Il est parfois possible (notamment si le contre-emploi est jugé trop risqué) de modifier légèrement le texte pour le rendre plus adapté au genre de l’interprète. C’est une opération de ce type que nous observons dans le cas de “Nelly”. J’ignore qui s’est chargé de l’adaptation, peut-être est-ce Mac Orlan lui-même, le résultat est très réussi et à mon avis, la version “féminisée” est nettement meilleure que la version originale. L’exposition n’est certes pas beaucoup plus originale : au lieu d’une sempiternelle évocation de la jeunesse d’un soldat, ce qui, chez Mac Orlan, est un lieu commun, on a cette fois accès à la subjectivité de la jeune femme, un autre des thèmes favoris de l’écrivain (“La chanson de Margaret”, “Catari de Chiaia”, “La fille des bois”, “La fille de Londres” etc.). Dans les deux cas, le “je” parle directement à un “tu”, plongeant l’auditeur au coeur de cette remémoration sentimentale. Cependant, aux mémoires du jeune bohème parti au front, je préfère nettement l’évocation soudaine (le passé se rallume) de la jeunesse de Nelly et de son ami qui comme tant d’autres “n’en est jamais revenu”. Il me semble que les quatre premières strophes gagnent à être dites à la première personne, laissant la voix au personnage principal qu’est Nelly, du plus banal
Tu/je gagnais dix bobs en un tour de main
(le bob désigne un shilling), au plus sensuel
Ta/ma bouche entr’ouverte souriait au plaisir.
Au moment où la chanson bascule vers le personnage masculin
Quand j’me suis taillé / Quand tu t’es taillé d’Rouen et d’ses fêtes, 
la voix de la femme qui voit son ami partir porte une résonance plus tragique et plus belle. Enfin, le vers assez pauvre de la version originale
J’ai bien fait d’éteindr’ ma lantern’ magique,

Car j’ai vit’ compris que j’barbais les gens
devient ce magnifique
J’ai bien fait d’éteindr’ la lantern’ magique,
Qui déroulait l’film de tes vingt-deux ans
avec cette conclusion très émouvante
Quand j’m’appelais Nelly, comme sur l’ancien disque
qui fait d’ailleurs écho, dans cette version, à un vers précédent
On m’appelait Nelly, et l’passé s’rallume.

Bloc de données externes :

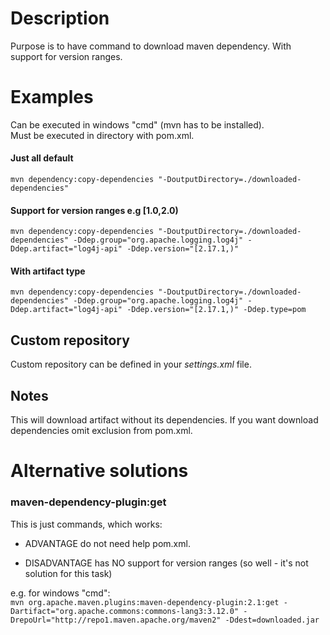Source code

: # Description
Purpose is to have command to download maven dependency. With support for version ranges.

# Examples  
Can be executed in windows "cmd" (mvn has to be installed).  
Must be executed in directory with pom.xml.

#### Just all default
`mvn dependency:copy-dependencies "-DoutputDirectory=./downloaded-dependencies"`
                                           
#### Support for version ranges e.g **[1.0,2.0)**
`mvn dependency:copy-dependencies "-DoutputDirectory=./downloaded-dependencies" -Ddep.group="org.apache.logging.log4j" -Ddep.artifact="log4j-api" -Ddep.version="[2.17.1,)"`

#### With artifact type
`mvn dependency:copy-dependencies "-DoutputDirectory=./downloaded-dependencies" -Ddep.group="org.apache.logging.log4j" -Ddep.artifact="log4j-api" -Ddep.version="[2.17.1,)" -Ddep.type=pom`

## Custom repository 
Custom repository can be defined in your _settings.xml_ file.

## Notes
This will download artifact without its dependencies.
If you want download dependencies omit exclusion from pom.xml.

# Alternative solutions

### maven-dependency-plugin:get
This is just commands, which works: 
  + ADVANTAGE do not need help pom.xml.
  - DISADVANTAGE has NO support for version ranges (so well - it's not solution for this task)

e.g. for windows "cmd":  
`mvn org.apache.maven.plugins:maven-dependency-plugin:2.1:get -Dartifact="org.apache.commons:commons-lang3:3.12.0" -DrepoUrl="http://repo1.maven.apache.org/maven2" -Ddest=downloaded.jar`
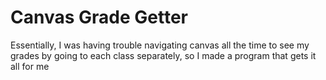 # Canvas Grade Getter
Essentially, I was having trouble navigating canvas all 
the time to see my grades by going to each class separately, 
so I made a program that gets it all for me

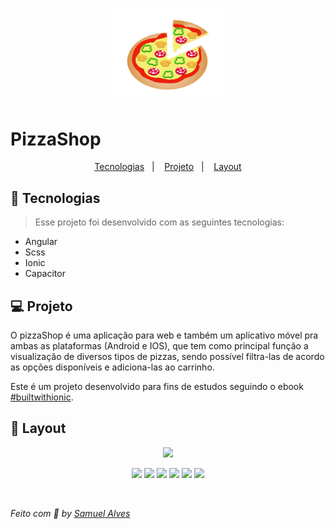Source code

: <p align="center">
 <img src="./src/assets/company/imgs/logo.svg" width="200"/>
</p>

# PizzaShop

<p align="center">
  <a href="#-tecnologias">Tecnologias</a>&nbsp;&nbsp;&nbsp;|&nbsp;&nbsp;&nbsp;
  <a href="#-projeto">Projeto</a>&nbsp;&nbsp;&nbsp;|&nbsp;&nbsp;&nbsp;
  <a href="#-layout">Layout</a>
</p>

## 🚀 Tecnologias

> Esse projeto foi desenvolvido com as seguintes tecnologias:

- Angular
- Scss
- Ionic
- Capacitor

## 💻 Projeto

O pizzaShop é uma aplicação para web e também um aplicativo móvel pra ambas as plataformas (Android e IOS), que tem como principal função a visualização de diversos tipos de pizzas, sendo possível filtra-las de acordo as opções disponíveis e adiciona-las ao carrinho.

Este é um projeto desenvolvido para fins de estudos seguindo o ebook [#builtwithionic](https://builtwithionic.com/).

## 👀 Layout

<p align="center">
  <img src="https://user-images.githubusercontent.com/49680351/147709509-2acdb743-5564-4df3-83d5-d2b87fa924f3.gif"/>
</p>

<p align="center">
  <img src="https://user-images.githubusercontent.com/49680351/147709586-788c550e-9317-43c4-b640-805af5d325d9.png" width="150"/>
  <img src="https://user-images.githubusercontent.com/49680351/147709590-aa8bddcb-39a7-4089-bea4-28df310db175.png" width="150"/>
  <img src="https://user-images.githubusercontent.com/49680351/147709587-b6e5826d-2196-4fab-a746-23ad44a4a014.png" width="150"/>
   <img src="https://user-images.githubusercontent.com/49680351/147709589-7db09417-d58a-482a-9426-66e7ded3c2db.png" width="150"/>
  <img src="https://user-images.githubusercontent.com/49680351/147709755-e97b0385-ee8c-4a0f-b1e9-d7dafc9deba0.png" width="150"/>
  <img src="https://user-images.githubusercontent.com/49680351/147709593-f425c496-6560-4dc0-b625-07e12868d036.png" width="150"/>
</p>
<br/>

_Feito com 💙 by [Samuel Alves](https://github.com/SamuelAlv3s?tab=repositories)_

En plus d’un texte que je juge meilleur, la version de Monique Morelli bénéficie d’une interprétation plus audacieuse et qui, à mon avis, sert parfaitement le texte. Sur la musique d’inspiration militaire composée par V. Marceau, il est tentant de suivre sagement le rythme très marqué, jusqu’à la saccade, par exemple pour le vers Nelly le passé ce soir se rallume

ou bien lors du rejet
On a pris pour ça la der des dernières

Cuit’s,
ce qui donne à la version de Germaine Montero un côté mécanique qui ne me semble pas laisser beaucoup de place au lyrisme. Au contraire, le coup de génie de l’interprétation de Monique Morelli réside dans un choix audacieux (dont on trouve, curieusement, une première trace à la fin de la version de Montero) : ne pas chanter, mais dire une partie du texte, et ne suivre la mélodie que par endroits. Les mots, qui portent en eux le rythme insufflé par Mac Orlan, se décalent librement par rapport au rythme militaire des percussions, créant des attentes et des surprises, évocation par bribes des souvenirs d’un passé qui se rallume.

Deux, ou trois, mots ?

Dans l’avant-dernier disque de Jacques Bertin, L’état des routes (que l’on peut commander sur le site de l’artiste), on trouve une chanson intitulée “Deux mots” :

Deux mots, rien qu’eux
Deux mots, que deux
Deux mots, tout seuls
Qui veulent dire tout
Qui veulent beaucoup
La vie surtout

Deux mots, que deux
Deux mots, rien qu’eux
Deux mots tout nus
Tout purs, tout crus
Tombant des nues
Courant les rues

De ceux qui traînent
Dans les poèmes

La nuit, les trains
Qui mènent à rien

Au bout du monde
Ou du chagrin

Deux mots qui vont
Par vaux et monts

Parfois bien lâches
Parfois qui fâchent

Qu’on voudrait dire
Plus souvent

Doux et tranquilles

Fous et fébriles
Chauds à entendre
Mon cœur à prendre
Ou à brûler
Ou à briser

Deux mots menteurs

Ou qui rient au bonheur
Et à la vie, deux mots

Toujours les mêmes
Toujours les mêmes
Vieux mots :



Et toi en bleu
Écharpe au vent entre les deux
Je t’aime


Chacun jugera de la qualité du texte, et notamment de la splendide strophe centrale

De ceux qui traînent dans les poèmes
La nuit, les trains qui mènent à rien
Au bout du monde ou du chagrin..

Dans les récitals qui ont suivi la sortie de l’album, J. Bertin a inscrit ce morceau à son tour de chant, et introduisait la chanson en mettant (sur le ton de plaisanterie) le public au défi de deviner de quels “deux mots” il pouvait bien s’agir. Il va de soi que l’exercice n’est guère difficile, et qu’arrivé à la dernière strophe, avec la rime en “-ème” annoncée par la répétition de toujours les mêmes, il n’y a plus aucun doute.
Une fois la chanson terminée (et j’ai pu le constater à plusieurs reprises), il se trouve parfois des spectateur-ice-s malicieux-ces pour faire remarquer à haute voix que dans “je t’aime” il y a trois mots, pas deux. Cette indiscutable vérité de grammaire, cependant, n’a jamais semblé les faire réfléchir plus avant. Si dans “je t’aime” il y a trois mots, et que la chanson parle de deux, est-ce que Bertin devrait retourner au cours préparatoire ?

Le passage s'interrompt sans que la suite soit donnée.